TASK TO CARRY OUT =>
Quote exactly and only this range of lines in the data below: the line that holds "leaf, or there" to the line that holds "[k]$, $w'_i \neq", both included.

(Saved data entries)

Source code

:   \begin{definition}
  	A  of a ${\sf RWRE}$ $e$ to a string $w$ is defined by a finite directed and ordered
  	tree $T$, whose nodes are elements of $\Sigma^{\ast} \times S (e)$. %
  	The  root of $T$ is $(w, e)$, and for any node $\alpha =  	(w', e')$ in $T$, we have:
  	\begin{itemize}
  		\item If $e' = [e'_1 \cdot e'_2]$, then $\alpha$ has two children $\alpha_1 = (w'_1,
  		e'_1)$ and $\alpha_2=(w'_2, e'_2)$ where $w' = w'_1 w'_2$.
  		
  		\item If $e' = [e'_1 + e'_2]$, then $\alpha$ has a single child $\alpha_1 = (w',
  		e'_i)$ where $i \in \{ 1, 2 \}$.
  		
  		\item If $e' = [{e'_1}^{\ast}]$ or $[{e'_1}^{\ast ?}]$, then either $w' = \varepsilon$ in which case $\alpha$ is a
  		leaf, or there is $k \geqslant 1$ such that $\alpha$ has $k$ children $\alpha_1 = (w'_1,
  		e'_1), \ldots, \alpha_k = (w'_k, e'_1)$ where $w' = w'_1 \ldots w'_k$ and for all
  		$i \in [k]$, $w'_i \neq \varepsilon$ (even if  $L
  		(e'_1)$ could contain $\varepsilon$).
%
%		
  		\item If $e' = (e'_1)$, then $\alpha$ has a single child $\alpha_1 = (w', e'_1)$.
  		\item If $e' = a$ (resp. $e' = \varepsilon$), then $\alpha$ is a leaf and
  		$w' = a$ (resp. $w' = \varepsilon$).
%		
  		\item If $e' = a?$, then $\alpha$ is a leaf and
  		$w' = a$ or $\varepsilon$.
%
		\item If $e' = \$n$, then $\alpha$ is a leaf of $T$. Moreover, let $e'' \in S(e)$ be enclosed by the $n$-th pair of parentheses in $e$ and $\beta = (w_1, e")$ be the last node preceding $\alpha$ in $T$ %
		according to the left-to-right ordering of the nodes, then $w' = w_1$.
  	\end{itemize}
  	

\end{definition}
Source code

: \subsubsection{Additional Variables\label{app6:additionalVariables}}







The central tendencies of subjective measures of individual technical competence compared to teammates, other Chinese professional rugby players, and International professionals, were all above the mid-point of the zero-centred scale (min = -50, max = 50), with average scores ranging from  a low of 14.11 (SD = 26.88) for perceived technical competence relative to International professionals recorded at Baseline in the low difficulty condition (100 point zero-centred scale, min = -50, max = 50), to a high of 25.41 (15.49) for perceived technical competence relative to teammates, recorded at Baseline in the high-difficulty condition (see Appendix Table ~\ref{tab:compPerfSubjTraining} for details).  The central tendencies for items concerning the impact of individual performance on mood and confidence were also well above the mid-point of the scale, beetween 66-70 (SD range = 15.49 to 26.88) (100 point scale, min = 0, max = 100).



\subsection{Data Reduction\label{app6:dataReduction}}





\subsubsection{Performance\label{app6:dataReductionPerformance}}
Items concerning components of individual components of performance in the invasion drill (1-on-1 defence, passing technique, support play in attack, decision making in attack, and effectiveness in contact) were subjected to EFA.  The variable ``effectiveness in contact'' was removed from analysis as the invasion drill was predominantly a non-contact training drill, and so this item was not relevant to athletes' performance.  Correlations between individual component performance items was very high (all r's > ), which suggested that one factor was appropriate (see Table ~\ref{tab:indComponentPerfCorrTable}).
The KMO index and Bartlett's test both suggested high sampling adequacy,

SOLUTION TO THIS EXERCISE =>
  		leaf, or there is $k \geqslant 1$ such that $\alpha$ has $k$ children $\alpha_1 = (w'_1,
  		e'_1), \ldots, \alpha_k = (w'_k, e'_1)$ where $w' = w'_1 \ldots w'_k$ and for all
  		$i \in [k]$, $w'_i \neq \varepsilon$ (even if  $L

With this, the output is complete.